Could each entry below be written out exactly, with every picture dropped?

═════ Data for the task

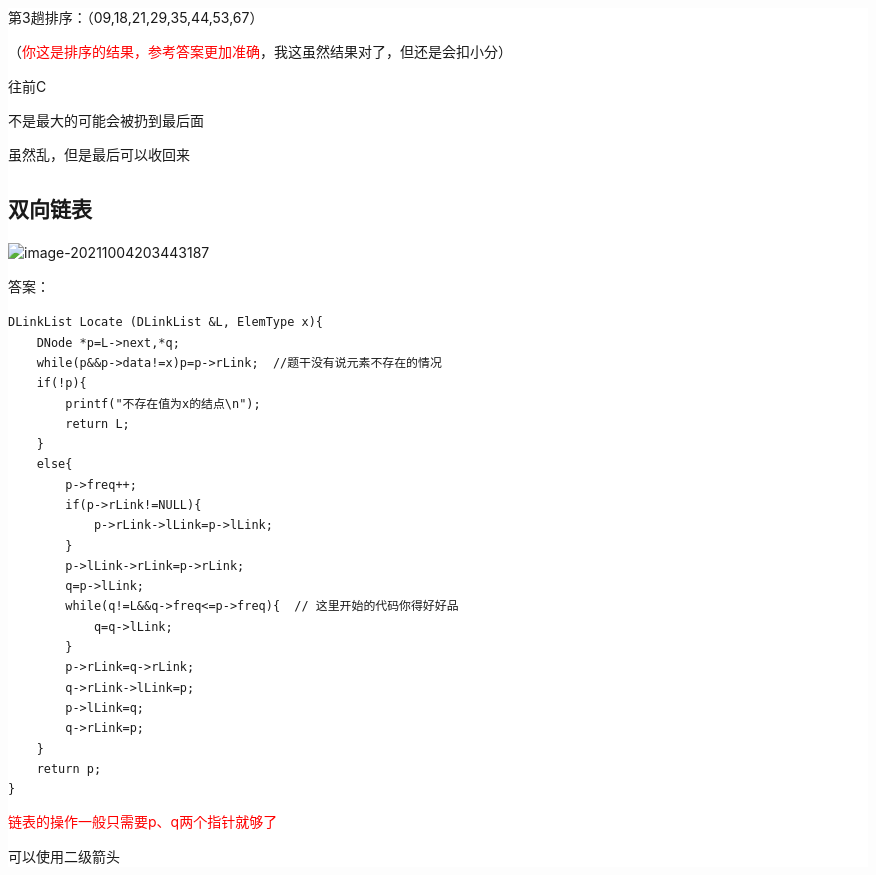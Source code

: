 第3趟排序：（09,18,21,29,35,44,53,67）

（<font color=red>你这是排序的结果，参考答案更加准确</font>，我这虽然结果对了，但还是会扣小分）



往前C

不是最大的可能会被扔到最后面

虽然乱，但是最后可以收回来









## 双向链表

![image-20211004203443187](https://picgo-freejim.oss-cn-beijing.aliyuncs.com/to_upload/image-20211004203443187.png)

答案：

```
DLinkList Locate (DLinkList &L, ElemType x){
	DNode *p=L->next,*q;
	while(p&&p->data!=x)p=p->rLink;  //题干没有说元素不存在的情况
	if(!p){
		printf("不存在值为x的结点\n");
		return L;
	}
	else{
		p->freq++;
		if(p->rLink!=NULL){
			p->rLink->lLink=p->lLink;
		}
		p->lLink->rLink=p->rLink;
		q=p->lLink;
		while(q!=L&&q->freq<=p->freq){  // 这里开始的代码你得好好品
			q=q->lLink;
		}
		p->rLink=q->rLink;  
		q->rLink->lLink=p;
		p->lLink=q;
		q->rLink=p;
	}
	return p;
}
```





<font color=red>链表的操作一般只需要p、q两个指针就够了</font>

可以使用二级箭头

══════════

**Expected output**
Source code

: 第3趟排序：（09,18,21,29,35,44,53,67）

（<font color=red>你这是排序的结果，参考答案更加准确</font>，我这虽然结果对了，但还是会扣小分）



往前C

不是最大的可能会被扔到最后面

虽然乱，但是最后可以收回来









## 双向链表

![image-20211004203443187](https://picgo-freejim.oss-cn-beijing.aliyuncs.com/to_upload/image-20211004203443187.png)

答案：

```
DLinkList Locate (DLinkList &L, ElemType x){
	DNode *p=L->next,*q;
	while(p&&p->data!=x)p=p->rLink;  //题干没有说元素不存在的情况
	if(!p){
		printf("不存在值为x的结点\n");
		return L;
	}
	else{
		p->freq++;
		if(p->rLink!=NULL){
			p->rLink->lLink=p->lLink;
		}
		p->lLink->rLink=p->rLink;
		q=p->lLink;
		while(q!=L&&q->freq<=p->freq){  // 这里开始的代码你得好好品
			q=q->lLink;
		}
		p->rLink=q->rLink;  
		q->rLink->lLink=p;
		p->lLink=q;
		q->rLink=p;
	}
	return p;
}
```





<font color=red>链表的操作一般只需要p、q两个指针就够了</font>

可以使用二级箭头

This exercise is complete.